The Adventures of Prince Achmed (1926) Director: Lotte Reiniger
★★★☆☆
The Adventures of Prince Achmed is remarkable primarily because it is the oldest surviving animated feature film. Apparently there were two even earlier animated films created in Argentina, but those are now lost. Several avant-garde and abstract artists and filmmakers were involved in the creation of this film.
Lotte Reiniger seems like a fascinating woman – a landmark director of early silent and animated cinema, a pioneer on multiple fronts. Achmed is a fascinating little film, running slightly over an hour in length. It is memorable mainly for its posterity -the oldest surviving animated film. Remarkable to be sure, but not a film I would soon return to.

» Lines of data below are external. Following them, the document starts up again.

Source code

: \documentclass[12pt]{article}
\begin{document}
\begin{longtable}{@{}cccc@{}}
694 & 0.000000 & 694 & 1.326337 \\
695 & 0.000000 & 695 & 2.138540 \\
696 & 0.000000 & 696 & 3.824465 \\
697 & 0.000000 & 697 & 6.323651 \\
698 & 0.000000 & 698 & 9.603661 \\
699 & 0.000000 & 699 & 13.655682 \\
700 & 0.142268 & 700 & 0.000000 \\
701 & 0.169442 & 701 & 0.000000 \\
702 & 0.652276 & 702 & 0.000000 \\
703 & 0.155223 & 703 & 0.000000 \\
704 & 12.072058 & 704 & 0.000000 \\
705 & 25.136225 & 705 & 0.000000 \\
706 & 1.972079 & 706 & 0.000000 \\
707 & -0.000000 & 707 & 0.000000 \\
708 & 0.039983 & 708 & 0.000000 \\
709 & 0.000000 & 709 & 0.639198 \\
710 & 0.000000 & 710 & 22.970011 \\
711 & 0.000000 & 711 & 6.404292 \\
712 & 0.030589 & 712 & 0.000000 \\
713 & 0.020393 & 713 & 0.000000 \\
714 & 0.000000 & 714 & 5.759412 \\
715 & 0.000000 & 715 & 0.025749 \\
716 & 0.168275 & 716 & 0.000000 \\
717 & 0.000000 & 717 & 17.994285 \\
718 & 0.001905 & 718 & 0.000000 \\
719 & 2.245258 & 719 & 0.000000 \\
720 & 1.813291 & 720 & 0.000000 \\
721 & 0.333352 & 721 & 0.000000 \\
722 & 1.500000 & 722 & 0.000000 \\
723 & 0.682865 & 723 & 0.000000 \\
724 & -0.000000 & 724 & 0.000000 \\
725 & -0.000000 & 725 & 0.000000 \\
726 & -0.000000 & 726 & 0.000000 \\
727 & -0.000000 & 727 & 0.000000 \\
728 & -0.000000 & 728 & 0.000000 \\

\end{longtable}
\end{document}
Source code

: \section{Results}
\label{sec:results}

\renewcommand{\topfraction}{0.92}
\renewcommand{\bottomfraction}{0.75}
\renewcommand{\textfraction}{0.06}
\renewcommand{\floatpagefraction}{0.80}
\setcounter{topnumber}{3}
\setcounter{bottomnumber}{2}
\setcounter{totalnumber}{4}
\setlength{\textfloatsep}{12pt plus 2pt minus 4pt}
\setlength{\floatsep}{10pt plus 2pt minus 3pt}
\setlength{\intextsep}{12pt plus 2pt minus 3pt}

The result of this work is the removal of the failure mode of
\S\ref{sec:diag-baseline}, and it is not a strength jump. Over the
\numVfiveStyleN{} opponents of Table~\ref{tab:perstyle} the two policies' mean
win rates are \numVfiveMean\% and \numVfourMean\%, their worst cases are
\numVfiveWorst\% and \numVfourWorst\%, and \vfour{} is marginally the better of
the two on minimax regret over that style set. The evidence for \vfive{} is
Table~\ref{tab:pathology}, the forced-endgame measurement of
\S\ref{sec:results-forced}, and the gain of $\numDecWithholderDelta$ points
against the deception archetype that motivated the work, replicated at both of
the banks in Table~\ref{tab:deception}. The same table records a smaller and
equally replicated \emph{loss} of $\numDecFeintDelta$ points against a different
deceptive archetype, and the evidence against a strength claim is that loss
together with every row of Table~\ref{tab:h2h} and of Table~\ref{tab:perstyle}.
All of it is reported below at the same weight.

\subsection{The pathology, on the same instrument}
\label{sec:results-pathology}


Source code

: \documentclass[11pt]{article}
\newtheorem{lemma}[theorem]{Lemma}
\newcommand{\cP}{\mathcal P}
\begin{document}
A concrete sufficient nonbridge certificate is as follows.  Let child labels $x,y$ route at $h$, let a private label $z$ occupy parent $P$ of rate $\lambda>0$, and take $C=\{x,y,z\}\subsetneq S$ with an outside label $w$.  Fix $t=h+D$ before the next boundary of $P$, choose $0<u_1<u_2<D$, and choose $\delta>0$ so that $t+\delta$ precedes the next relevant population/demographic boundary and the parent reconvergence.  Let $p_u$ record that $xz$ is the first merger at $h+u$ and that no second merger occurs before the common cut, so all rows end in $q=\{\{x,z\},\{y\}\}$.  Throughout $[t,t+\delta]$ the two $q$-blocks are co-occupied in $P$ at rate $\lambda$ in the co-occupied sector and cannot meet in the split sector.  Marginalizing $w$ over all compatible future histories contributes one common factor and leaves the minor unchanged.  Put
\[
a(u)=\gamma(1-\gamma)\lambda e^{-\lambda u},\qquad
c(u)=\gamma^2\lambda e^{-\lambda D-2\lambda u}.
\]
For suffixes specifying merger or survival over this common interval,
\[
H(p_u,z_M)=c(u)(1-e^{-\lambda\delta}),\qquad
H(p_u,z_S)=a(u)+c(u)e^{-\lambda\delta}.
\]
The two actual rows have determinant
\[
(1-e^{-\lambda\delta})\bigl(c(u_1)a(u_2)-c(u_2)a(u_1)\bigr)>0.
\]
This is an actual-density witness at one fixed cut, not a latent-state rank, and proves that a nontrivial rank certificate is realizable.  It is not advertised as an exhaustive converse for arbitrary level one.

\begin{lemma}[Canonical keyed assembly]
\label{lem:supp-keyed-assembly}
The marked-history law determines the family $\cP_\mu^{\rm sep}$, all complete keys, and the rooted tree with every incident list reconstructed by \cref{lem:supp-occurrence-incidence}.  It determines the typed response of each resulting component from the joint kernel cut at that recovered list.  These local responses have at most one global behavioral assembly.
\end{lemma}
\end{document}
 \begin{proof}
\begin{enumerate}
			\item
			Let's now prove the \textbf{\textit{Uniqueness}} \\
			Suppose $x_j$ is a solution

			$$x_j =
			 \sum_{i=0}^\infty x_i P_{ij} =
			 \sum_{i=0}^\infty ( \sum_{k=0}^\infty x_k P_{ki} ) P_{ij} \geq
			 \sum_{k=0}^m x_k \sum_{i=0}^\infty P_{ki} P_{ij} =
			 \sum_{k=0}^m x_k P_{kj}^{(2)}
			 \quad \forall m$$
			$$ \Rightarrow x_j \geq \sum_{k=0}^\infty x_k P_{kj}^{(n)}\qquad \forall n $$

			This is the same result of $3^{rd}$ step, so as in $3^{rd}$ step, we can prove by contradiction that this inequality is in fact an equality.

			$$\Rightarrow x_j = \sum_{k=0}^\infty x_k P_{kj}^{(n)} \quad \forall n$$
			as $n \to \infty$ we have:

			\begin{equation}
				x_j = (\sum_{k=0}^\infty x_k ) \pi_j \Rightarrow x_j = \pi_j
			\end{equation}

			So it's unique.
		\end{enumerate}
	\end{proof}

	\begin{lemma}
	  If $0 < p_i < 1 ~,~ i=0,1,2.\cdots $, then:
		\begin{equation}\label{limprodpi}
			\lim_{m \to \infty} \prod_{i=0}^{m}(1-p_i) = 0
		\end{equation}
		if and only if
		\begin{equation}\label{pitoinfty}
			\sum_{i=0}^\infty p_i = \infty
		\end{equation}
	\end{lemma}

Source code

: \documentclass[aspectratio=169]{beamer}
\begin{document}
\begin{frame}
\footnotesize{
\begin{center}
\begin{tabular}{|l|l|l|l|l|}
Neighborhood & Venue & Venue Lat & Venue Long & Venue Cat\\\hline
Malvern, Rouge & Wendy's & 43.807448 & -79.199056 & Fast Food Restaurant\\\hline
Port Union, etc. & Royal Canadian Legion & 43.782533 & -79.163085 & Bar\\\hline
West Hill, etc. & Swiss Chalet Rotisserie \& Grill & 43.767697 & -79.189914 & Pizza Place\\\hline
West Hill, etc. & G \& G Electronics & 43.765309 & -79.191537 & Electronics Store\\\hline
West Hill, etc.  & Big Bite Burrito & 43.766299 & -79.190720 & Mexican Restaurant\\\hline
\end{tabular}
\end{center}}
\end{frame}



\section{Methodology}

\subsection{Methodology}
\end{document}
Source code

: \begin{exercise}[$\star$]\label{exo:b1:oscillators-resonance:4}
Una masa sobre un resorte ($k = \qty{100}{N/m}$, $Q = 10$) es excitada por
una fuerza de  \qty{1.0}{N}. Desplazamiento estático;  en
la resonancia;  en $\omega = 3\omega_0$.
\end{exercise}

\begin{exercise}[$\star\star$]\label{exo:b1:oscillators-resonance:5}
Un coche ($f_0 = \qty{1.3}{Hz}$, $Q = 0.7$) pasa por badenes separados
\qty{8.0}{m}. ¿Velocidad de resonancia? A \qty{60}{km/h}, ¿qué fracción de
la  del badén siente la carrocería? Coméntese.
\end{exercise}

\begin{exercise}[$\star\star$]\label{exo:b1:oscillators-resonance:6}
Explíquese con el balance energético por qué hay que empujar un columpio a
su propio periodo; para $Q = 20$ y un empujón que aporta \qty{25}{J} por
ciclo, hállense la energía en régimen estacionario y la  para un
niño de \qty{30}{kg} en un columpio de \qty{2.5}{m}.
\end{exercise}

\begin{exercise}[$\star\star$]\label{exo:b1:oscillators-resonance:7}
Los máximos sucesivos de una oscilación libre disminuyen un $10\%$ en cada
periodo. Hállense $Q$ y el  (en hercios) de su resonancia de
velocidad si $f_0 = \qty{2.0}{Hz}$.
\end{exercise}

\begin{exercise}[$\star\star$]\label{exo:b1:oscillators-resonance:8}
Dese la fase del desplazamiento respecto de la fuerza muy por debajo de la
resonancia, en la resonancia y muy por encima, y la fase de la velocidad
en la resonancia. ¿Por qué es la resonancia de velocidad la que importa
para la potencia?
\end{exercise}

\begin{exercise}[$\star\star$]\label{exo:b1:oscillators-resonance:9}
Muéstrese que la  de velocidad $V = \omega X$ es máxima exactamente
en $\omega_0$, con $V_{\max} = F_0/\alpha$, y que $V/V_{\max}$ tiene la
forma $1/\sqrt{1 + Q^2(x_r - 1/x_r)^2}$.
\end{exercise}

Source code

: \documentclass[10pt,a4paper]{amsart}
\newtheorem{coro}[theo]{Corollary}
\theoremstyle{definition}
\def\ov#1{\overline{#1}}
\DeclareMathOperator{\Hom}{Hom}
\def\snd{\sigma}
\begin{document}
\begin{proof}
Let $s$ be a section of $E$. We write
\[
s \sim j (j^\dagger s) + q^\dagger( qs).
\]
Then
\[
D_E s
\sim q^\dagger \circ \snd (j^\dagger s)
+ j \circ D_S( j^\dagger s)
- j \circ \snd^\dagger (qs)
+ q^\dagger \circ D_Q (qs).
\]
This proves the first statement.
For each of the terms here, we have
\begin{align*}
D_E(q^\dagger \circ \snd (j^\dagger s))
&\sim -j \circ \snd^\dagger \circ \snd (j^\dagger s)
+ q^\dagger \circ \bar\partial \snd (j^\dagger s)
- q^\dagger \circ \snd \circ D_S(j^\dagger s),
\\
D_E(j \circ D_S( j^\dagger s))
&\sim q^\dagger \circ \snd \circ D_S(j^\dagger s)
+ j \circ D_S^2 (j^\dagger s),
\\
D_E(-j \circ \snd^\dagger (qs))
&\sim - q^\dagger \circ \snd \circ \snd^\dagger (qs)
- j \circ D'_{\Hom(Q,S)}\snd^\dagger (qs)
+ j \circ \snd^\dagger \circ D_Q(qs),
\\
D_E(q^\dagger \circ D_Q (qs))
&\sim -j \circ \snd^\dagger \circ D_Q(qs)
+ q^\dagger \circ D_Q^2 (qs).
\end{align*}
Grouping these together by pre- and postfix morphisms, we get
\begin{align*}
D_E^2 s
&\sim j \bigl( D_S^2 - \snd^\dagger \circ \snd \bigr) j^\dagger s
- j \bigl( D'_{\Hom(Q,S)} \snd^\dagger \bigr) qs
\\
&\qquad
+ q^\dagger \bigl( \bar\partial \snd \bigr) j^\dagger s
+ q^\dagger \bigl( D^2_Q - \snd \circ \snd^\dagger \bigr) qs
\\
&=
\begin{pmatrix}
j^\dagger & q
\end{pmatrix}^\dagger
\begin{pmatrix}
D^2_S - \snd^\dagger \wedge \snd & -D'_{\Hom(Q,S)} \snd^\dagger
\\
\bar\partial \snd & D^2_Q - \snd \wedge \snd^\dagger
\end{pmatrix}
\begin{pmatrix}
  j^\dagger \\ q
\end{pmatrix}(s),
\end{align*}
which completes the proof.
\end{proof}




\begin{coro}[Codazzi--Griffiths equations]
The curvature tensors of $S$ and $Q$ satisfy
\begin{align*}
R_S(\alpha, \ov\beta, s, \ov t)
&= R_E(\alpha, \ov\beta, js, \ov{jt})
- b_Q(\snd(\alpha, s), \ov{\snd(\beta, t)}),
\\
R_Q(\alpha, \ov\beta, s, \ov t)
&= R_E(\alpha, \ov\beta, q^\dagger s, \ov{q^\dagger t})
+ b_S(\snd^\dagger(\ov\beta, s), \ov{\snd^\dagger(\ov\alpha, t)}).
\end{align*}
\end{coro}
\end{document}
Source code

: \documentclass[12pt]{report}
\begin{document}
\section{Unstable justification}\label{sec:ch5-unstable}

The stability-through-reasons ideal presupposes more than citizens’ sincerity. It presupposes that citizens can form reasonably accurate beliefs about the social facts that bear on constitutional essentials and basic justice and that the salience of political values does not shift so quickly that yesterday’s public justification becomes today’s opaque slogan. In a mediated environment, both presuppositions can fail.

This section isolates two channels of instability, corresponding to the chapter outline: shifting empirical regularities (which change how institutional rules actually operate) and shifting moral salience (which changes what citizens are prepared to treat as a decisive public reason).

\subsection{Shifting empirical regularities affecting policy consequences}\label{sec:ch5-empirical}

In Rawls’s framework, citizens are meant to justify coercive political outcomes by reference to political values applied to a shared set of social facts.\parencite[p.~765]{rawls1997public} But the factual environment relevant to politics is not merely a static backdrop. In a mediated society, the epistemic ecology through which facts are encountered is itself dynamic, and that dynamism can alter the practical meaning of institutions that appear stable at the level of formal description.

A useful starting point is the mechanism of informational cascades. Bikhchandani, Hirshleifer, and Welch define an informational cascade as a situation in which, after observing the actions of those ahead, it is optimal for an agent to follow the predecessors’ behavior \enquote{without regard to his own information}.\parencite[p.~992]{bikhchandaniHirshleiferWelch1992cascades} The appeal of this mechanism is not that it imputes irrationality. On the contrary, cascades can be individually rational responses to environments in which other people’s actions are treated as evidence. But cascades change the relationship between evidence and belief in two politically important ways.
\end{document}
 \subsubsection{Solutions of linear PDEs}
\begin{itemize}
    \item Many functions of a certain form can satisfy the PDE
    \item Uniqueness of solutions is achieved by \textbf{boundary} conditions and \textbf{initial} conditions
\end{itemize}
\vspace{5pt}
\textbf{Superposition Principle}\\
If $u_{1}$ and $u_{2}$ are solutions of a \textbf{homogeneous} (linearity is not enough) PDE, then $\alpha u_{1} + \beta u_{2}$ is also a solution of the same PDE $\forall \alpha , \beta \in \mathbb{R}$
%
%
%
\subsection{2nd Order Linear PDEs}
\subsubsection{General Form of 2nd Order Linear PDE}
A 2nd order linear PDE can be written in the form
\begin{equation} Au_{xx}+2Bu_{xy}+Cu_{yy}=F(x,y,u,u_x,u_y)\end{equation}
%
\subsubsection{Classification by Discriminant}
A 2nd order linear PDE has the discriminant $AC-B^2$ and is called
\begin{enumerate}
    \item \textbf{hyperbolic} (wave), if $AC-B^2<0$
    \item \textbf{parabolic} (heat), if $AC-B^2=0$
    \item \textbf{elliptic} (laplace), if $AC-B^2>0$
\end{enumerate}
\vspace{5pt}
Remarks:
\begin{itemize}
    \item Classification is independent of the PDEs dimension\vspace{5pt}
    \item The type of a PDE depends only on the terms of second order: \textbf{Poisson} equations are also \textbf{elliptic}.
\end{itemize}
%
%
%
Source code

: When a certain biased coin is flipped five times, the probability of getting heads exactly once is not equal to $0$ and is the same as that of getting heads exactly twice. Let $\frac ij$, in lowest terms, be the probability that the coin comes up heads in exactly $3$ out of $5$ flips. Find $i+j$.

Lotte Reiniger was a German filmmaker best known for Achmed. She created some 40 films during her lifetime. She developed an early love for cinema in Germany and found success with her animated stories. She later fled Germany during the Nazi era, met many great film directors like Jean Renoir, before returning to Germany. She died in 1981 in Germany.
The plot is largely borrowed from the Thousand and One Arabian Nights, particularly the story of “Aladdin.” The film uses a unique silhouette/shadow technique and was entirely filmed using stop-action camera techniques. Cardboard cutouts were created frame-by-frame and placed in front of a lit background on the camera, like a shadow puppet. It took three years of meticulous work (from 1923-1926) to create the film, as there are approximately 24 frames per second. The film is alluded in several Disney films, including ‘Fantasia’ as well as ‘Aladdin’ in which a Prince Achmed character is introduced in the beginning. Achmed was more recently alluded to in Harry Potter and the Deathly Hallows Pt I, during a narrative about the ‘Tale of the Three Brothers.’